Information shown ->
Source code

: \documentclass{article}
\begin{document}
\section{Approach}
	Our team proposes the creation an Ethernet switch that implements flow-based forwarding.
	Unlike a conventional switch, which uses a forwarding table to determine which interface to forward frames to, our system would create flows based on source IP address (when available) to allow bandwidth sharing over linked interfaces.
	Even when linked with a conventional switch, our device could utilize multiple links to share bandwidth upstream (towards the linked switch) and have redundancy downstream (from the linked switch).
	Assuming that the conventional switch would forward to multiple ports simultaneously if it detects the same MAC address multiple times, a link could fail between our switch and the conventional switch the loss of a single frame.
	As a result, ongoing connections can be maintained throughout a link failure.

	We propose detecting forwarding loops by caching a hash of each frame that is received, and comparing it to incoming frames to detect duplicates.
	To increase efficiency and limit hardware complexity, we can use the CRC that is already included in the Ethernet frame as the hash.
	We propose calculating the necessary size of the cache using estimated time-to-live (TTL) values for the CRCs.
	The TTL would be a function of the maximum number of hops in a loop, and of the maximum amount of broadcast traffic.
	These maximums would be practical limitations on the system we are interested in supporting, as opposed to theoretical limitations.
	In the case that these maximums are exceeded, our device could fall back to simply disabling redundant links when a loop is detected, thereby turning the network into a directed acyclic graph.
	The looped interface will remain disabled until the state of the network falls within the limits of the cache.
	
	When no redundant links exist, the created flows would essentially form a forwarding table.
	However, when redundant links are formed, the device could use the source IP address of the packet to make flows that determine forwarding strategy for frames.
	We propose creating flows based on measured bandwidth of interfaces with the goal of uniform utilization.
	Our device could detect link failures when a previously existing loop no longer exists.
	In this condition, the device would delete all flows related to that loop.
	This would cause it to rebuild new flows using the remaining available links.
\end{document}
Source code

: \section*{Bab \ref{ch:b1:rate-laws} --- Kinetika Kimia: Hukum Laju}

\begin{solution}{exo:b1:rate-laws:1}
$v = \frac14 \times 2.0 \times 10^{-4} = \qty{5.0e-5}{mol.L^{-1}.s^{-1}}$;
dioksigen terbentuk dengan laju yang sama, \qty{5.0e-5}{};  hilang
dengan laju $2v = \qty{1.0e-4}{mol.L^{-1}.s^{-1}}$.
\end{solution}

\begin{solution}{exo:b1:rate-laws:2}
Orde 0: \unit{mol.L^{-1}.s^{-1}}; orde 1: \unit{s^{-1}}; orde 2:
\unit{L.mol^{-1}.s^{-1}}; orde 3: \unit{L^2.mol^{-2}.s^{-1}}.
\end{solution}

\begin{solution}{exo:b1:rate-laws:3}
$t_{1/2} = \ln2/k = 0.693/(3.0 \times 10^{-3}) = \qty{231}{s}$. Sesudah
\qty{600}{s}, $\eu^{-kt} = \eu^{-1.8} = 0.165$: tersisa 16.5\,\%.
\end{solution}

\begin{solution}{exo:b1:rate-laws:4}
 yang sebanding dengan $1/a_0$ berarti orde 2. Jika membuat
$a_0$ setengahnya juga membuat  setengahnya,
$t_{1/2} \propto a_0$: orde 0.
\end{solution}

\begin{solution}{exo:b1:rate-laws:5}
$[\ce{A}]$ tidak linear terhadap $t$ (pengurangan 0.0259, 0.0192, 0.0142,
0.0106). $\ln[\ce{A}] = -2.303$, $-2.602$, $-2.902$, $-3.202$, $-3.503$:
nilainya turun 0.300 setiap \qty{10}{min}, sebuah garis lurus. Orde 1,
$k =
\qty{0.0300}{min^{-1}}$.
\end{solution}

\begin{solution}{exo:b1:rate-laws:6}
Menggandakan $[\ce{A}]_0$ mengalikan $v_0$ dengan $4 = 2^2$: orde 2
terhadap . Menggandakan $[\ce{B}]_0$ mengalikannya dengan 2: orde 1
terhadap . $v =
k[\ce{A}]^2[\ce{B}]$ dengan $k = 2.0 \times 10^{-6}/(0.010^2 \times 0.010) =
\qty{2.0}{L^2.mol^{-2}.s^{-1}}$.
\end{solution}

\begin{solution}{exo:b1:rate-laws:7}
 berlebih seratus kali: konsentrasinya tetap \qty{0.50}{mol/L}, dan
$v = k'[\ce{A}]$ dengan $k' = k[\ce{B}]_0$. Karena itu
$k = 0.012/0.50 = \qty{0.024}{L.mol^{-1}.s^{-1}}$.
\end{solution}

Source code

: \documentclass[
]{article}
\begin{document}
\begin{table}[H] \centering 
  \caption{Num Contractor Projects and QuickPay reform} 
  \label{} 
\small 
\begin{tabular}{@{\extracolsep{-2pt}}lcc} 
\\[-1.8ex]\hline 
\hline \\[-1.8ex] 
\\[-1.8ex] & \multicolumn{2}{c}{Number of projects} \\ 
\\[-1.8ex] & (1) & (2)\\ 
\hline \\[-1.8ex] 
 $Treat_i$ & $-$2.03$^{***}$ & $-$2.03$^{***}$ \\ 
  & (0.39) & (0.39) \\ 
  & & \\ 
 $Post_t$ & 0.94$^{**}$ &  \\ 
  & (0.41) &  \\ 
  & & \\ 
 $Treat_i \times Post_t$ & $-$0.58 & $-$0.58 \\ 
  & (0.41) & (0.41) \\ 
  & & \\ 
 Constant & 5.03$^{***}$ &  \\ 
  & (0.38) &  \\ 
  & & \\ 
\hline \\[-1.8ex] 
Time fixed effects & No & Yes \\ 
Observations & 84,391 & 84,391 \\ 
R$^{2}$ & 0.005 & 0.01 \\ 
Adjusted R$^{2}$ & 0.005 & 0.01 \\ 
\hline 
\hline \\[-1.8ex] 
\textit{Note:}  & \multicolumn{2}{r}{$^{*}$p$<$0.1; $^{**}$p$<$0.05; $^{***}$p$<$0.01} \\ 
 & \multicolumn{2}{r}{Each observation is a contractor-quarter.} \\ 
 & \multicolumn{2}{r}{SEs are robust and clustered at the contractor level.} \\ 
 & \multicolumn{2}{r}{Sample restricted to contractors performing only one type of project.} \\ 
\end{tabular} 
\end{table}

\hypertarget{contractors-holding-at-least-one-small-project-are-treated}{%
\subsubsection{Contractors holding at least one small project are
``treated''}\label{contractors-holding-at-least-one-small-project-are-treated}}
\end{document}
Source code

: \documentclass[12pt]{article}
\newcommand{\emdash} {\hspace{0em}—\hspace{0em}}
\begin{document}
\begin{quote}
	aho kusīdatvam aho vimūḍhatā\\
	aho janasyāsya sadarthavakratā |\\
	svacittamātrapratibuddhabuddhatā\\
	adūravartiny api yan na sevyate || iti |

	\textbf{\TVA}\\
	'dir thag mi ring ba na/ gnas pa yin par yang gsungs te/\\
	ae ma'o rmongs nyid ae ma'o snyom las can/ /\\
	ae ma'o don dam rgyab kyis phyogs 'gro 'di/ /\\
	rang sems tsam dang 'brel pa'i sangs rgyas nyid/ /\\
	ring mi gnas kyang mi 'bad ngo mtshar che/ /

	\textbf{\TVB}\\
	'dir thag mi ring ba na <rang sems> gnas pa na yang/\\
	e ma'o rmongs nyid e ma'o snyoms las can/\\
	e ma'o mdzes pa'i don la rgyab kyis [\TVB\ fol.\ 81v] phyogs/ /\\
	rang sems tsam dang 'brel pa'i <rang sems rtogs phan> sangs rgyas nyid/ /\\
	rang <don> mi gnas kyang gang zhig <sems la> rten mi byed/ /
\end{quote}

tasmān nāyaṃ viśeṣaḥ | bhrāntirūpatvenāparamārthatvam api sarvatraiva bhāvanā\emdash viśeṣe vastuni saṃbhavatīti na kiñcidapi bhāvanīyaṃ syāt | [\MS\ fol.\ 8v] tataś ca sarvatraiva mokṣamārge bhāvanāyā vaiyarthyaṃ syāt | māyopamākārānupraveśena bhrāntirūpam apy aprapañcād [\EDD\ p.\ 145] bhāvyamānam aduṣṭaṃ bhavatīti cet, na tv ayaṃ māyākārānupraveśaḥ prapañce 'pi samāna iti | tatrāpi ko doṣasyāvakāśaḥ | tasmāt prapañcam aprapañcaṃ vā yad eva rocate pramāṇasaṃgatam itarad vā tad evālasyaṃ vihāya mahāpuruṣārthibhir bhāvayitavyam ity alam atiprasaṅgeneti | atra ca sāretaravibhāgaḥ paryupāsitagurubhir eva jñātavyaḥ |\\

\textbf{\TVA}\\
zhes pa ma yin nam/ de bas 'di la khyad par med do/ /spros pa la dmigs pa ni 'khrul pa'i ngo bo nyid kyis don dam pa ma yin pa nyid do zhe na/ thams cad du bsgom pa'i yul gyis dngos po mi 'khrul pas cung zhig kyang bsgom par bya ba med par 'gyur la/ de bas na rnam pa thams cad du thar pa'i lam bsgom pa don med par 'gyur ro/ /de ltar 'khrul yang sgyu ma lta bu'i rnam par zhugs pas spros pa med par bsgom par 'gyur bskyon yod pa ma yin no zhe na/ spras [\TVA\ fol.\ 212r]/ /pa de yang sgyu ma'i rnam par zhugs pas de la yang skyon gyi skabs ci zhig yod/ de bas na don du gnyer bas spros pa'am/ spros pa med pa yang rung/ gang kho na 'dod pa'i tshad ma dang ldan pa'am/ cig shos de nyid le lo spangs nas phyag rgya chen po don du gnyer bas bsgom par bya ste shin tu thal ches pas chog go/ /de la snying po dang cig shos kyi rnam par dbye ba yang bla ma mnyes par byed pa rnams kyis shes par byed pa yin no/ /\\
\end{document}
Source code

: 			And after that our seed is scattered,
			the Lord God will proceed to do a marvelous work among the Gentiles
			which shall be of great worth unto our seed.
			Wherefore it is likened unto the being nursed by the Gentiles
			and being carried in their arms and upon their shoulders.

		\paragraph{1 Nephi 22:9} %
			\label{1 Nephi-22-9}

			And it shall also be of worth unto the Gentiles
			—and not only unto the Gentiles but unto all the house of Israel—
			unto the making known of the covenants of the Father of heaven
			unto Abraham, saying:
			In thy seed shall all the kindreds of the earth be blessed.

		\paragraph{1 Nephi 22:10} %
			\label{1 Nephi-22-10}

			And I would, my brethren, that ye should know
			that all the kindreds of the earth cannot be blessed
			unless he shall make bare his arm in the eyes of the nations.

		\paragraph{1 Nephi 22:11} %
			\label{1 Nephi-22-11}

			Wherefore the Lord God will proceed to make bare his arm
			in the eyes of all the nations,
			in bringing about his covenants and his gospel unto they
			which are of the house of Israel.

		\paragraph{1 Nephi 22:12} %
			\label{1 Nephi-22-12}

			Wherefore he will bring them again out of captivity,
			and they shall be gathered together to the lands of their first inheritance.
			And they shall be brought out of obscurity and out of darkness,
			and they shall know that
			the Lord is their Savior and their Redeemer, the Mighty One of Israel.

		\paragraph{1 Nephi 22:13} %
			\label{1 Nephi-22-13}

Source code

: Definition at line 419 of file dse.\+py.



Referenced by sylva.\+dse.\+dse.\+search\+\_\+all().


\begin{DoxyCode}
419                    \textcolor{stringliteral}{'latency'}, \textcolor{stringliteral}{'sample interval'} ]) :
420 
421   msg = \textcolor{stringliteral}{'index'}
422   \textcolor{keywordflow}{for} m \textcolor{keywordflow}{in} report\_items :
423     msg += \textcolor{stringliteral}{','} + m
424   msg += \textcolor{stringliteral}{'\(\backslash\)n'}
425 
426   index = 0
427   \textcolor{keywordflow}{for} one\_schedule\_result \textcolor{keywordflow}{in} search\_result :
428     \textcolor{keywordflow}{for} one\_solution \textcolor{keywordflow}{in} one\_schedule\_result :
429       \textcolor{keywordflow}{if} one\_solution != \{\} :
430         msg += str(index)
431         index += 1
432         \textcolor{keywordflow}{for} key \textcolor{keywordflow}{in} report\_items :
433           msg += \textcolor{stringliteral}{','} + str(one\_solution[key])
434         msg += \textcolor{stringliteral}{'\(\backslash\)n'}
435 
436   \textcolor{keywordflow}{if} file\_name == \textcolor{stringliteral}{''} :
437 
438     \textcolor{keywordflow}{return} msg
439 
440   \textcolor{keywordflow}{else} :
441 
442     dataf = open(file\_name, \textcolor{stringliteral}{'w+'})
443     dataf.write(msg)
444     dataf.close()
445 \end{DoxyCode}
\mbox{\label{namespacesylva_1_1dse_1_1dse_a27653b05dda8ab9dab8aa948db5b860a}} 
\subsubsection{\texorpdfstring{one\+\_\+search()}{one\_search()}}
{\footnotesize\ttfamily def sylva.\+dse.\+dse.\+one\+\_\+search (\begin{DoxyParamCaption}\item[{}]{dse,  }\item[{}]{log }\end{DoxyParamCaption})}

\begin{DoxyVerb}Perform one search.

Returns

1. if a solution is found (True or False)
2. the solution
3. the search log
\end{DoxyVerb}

Task item -> Up to and including the line with "Our team proposes", reproduce the material above exactly as it appears, starting from its first line.

Written response ->
Source code

: \documentclass{article}
\begin{document}
\section{Approach}
	Our team proposes the creation an Ethernet switch that implements flow-based forwarding.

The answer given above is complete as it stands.